第一話 とりあえず飲ませてくれ


「という事で、明日から無職だよ! チクショウ!」

「御手洗、やけ酒は程々にな」


 社会人になってから行きつけとなった居酒屋の大将さんになだめられながらも、それほど飲めない酒を浴びる様に私は飲んだ。

 飲まないとやってられないんだよ!

 あんな事を言われてすぐに、私たちはあれよあれよという間に退職の準備をさせられ、気がついたときには既に自分の荷物を持って社外へと出されていた。

 片付けとかは、ものの数秒の様に感じた。

 時を感じるのも忘れるくらいに、ショックを受けていたということだろう。

 窓から見える綺麗な夕焼けが目にしみるぜ!

 私は勢い良く己の額をテーブルに打ち付けて、顔を埋める状態になった。


「本当にさ、これからどうするんだよって話だよ。無職って、無力って……うぅ」


 うめき声を上げる私を哀れに思ったのか、大将が無言で次の酒をテーブルの上へと置いてくれた。ありがとう大将。

 しかも店の中でもなかなかに高いお酒を、私なんかに出してくれるなんて……!

 でもこれ度数高くて、前に私が一口飲んだら寝落ちしたやつだよね!

 さっさと寝ろってか!


「こんばんわ大将……って御手洗ちゃん、今日はなんか荒れてるね」

「おぉー小池さん、相変わらずダンディーなことでー」


 入って来たのは、私と仲がいいオールバックヘアがとても良くお似合いな居酒屋の常連客おじさま小池さん。

 私が三つお酒のグラスを空けているのが珍しいらしく、少々驚いたご様子だ。

 いつもは一杯空にしてれば珍しいくらいだもんね。

 そんなことを考えていたら、頭がボーっとしてきたのに気付いた。

 どうやら酔いが回って来たようだ。


「御手洗、明日から無職なんだとさ」

「え? 会社やめたの?」

「やめたんじゃなくて倒産だとさ」

「あぁ……最近は景気が良くないから、それの影響かな」

「違います! 横領です! 事務所の人が数十年間横領していて、それの積み重ねが今になってきたらしいんです……」

「それは……もう何も言えねぇな」

「流石にそれは、一社員がすぐにどうこうできる問題じゃないね」


 近い筈なのに、二人の声が遠くで聞こえる様に感じてきた。

 あ、コレもう駄目なやつだ。

 なんとか意識を保とうと顔を上げれば、小池さんが哀れんだような目を私に向けている。

 くっそ、その目、突き刺さる様に痛いよ。


「もうどうにでもなれー」

「やけになってるね、御手洗ちゃん。まぁ倒産なんてそうそう経験できる事じゃないから、良い経験したと思っといた方が楽なんじゃないかなぁ」

「そういう風に物事が考えられる大人になりたいー、小池さんカッコいいー」


 小池さんの言った通りそう思えばいいことだ。しかし、そんな気持ちにすぐになれる訳でもなく、私の心はもやもやしたもので埋め尽くされている。

 パッと脳裏に浮かんだのは、必死で謝る専務の姿。

 それを思い出して、私は腹が立って来た。

 なんで急にそんなこといったんだよとか、もっと前々からなにか方法があったんじゃないかとか、外に出せない気持ちがこみ上げてくる。そんな気持ちをぶつけるかの様に、手に持っていたグラスの酒をぐいっと一気飲みしてやった。

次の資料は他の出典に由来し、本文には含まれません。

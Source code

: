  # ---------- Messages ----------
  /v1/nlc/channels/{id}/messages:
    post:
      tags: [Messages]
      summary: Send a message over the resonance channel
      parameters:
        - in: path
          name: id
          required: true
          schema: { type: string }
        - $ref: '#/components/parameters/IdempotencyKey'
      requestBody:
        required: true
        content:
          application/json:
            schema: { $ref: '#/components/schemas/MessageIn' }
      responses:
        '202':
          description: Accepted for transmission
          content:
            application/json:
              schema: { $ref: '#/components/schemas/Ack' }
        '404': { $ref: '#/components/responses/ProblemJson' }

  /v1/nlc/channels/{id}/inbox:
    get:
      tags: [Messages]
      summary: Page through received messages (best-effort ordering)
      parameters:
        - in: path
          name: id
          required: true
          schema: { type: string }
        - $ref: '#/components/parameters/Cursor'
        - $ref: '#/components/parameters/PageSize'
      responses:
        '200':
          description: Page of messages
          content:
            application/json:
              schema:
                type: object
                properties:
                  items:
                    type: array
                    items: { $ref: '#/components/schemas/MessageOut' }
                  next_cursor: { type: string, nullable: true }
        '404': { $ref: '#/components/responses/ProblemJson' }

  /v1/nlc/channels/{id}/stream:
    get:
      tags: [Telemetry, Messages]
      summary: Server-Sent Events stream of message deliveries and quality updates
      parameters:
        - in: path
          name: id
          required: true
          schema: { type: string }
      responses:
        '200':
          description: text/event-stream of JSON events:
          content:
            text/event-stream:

 その瞬間襲ってくる、異常な眠気と気持ち悪さ。思わず手を口元に当てた。


「あーあー、飲み過ぎ」

「自分の限界を初めて知りました。まさか五杯でアウトとは……!」


 どうやらここまでが、自分の限界だったらしい。

 お酒の強い大人になりたかった。いや、お酒は慣れるものっていうし、飲み続ければなんとか。だが、今はうだうだ考えていても治まらない気持ち悪さ。


「……大将、とりあえずトイレ貸して」

「へいへい」


 適当な返事で返す大将を横目に、私はゆっくりと歩きながらお店の奥に一つだけある小さな個室トイレへ向かった。

 ドアを開けると大将の趣味なのか、今日もキレイな花が生けられていた。